[[ Exercise data open ]]
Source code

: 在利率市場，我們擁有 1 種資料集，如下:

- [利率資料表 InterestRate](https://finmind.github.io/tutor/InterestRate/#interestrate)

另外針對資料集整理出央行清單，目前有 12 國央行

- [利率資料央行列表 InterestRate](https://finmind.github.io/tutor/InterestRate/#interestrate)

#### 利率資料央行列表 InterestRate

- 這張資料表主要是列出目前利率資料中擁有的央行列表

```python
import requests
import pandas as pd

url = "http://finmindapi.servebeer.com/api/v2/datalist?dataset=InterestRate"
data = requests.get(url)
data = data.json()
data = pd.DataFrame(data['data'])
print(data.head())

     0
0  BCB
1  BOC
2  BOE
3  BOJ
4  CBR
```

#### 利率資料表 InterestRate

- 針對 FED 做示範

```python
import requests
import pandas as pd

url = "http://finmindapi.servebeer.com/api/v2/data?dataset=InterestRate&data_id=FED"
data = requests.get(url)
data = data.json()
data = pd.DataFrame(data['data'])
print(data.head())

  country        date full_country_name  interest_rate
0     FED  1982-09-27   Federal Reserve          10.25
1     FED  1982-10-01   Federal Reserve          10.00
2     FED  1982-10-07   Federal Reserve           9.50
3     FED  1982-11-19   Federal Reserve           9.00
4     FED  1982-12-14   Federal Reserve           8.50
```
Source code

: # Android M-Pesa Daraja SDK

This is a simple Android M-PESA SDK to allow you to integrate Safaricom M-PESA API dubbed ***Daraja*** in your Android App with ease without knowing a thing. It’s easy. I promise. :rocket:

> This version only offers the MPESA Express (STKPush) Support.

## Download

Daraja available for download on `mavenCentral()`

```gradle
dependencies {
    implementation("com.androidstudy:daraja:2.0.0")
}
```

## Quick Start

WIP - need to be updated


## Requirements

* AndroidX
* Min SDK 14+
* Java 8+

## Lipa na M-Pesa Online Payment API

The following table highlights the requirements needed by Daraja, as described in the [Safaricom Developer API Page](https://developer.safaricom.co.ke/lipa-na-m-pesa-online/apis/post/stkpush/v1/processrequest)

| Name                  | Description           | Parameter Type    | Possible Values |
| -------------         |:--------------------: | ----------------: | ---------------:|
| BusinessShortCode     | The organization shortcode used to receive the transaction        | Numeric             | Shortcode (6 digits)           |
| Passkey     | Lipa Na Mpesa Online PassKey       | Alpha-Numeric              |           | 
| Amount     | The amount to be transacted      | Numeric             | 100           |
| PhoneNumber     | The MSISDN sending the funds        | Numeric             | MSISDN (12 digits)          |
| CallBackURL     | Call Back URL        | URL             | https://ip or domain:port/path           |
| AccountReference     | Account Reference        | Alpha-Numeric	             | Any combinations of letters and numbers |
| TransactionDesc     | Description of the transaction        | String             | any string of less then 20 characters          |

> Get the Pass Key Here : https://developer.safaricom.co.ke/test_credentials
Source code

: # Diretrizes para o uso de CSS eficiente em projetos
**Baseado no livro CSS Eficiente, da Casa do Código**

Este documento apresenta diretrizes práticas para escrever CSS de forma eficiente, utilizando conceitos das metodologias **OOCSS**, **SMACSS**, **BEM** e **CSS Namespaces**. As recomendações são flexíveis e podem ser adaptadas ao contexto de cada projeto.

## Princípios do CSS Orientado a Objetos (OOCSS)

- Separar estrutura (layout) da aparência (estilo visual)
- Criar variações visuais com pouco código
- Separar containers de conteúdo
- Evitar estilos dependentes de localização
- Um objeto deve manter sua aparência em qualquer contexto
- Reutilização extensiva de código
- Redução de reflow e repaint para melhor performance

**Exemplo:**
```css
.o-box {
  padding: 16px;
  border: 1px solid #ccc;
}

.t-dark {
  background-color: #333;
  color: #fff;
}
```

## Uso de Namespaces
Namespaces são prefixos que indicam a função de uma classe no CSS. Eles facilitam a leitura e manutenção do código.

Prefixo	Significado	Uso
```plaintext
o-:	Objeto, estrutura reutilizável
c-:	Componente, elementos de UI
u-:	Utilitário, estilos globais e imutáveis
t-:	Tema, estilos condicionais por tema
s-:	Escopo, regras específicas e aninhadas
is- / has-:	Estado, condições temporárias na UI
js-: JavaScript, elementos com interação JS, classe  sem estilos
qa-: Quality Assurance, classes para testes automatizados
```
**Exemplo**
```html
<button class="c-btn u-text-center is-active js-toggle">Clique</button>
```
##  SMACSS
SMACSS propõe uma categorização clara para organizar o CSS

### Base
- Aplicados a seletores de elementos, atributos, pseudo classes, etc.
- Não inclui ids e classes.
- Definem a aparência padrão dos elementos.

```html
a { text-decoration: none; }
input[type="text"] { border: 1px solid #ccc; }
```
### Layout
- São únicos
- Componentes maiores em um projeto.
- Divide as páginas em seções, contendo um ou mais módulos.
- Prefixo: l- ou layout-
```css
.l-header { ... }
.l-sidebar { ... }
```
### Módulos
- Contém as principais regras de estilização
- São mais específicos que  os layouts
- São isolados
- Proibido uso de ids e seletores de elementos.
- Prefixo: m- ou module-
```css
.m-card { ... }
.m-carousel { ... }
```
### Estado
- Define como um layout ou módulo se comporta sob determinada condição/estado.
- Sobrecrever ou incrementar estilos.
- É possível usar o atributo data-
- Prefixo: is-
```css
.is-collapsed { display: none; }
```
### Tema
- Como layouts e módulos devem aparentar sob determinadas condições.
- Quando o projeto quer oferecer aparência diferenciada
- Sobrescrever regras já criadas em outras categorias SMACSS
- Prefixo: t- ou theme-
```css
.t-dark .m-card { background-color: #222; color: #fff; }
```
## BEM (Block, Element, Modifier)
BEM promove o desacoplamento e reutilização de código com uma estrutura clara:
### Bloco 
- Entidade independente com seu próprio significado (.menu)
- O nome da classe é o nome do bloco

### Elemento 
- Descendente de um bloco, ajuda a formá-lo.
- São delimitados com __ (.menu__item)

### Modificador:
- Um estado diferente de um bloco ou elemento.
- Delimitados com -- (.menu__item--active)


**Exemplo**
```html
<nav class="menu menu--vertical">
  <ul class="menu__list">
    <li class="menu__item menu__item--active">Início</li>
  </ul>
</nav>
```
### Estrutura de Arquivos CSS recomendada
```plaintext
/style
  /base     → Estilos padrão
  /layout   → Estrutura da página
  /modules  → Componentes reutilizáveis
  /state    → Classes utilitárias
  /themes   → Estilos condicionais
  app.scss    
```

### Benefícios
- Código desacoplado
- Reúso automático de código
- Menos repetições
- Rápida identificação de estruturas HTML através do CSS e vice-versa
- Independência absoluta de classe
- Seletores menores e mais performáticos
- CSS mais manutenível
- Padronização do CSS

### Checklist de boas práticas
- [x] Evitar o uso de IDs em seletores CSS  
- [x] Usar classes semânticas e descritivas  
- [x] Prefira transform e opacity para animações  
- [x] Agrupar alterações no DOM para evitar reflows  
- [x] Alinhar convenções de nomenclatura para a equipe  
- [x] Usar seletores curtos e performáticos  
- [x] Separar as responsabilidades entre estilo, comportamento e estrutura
[[ Exercise data closed ]]
### Required action
The answer must consist of every line from the entries above that contains "servebeer".

### Problem solution
url = "http://finmindapi.servebeer.com/api/v2/datalist?dataset=InterestRate"
url = "http://finmindapi.servebeer.com/api/v2/data?dataset=InterestRate&data_id=FED"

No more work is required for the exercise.